:: Assignment ::
Copy out the lines of the records below, and only those lines, from the one with "# AdminFinder" through the one with "# DISCLAIMER", exactly as they appear.

Items listed in a dataset:
####

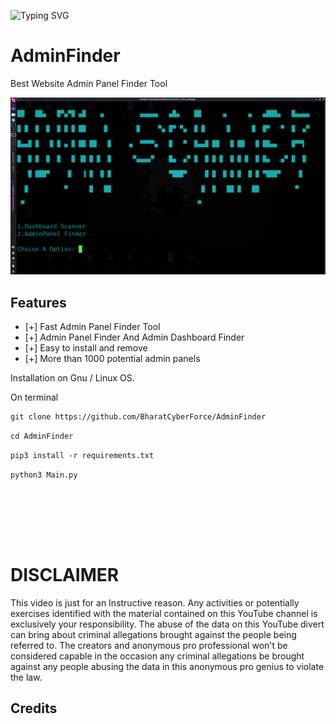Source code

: ![Typing SVG](https://readme-typing-svg.demolab.com?font=Fira+Code&pause=1000&color=F7AB0A&width=435&lines=Indian+Cyber+Force;Developed+By+Unknown+Admin+Of+ICF)


# AdminFinder
Best Website Admin Panel Finder Tool


<p align="center">
<img src="APFinder.png" </br>
</p> 

## Features
- [+] Fast Admin Panel Finder Tool
- [+] Admin Panel Finder And Admin Dashboard Finder
- [+] Easy to install and remove
- [+] More than 1000 potential admin panels


Installation on Gnu / Linux OS. </br>

On terminal </br>


```diff
git clone https://github.com/BharatCyberForce/AdminFinder
```

```diff
cd AdminFinder
```

```diff
pip3 install -r requirements.txt
```

```diff
python3 Main.py
```

</br> </br>

</br> </br>

# DISCLAIMER
This video is just for an Instructive reason. Any activities or potentially exercises identified with the material contained on this YouTube channel is exclusively your responsibility. The abuse of the data on this YouTube divert can bring about criminal allegations brought against the people being referred to. The creators and anonymous pro professional won't be considered capable in the occasion any criminal allegations be brought against any people abusing the data in this anonymous pro genius to violate the law.

## Credits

####

:: Exercise answer ::
# AdminFinder
Best Website Admin Panel Finder Tool


<p align="center">
<img src="APFinder.png" </br>
</p> 

## Features
- [+] Fast Admin Panel Finder Tool
- [+] Admin Panel Finder And Admin Dashboard Finder
- [+] Easy to install and remove
- [+] More than 1000 potential admin panels


Installation on Gnu / Linux OS. </br>

On terminal </br>


```diff
git clone https://github.com/BharatCyberForce/AdminFinder
```

```diff
cd AdminFinder
```

```diff
pip3 install -r requirements.txt
```

```diff
python3 Main.py
```

</br> </br>

</br> </br>

# DISCLAIMER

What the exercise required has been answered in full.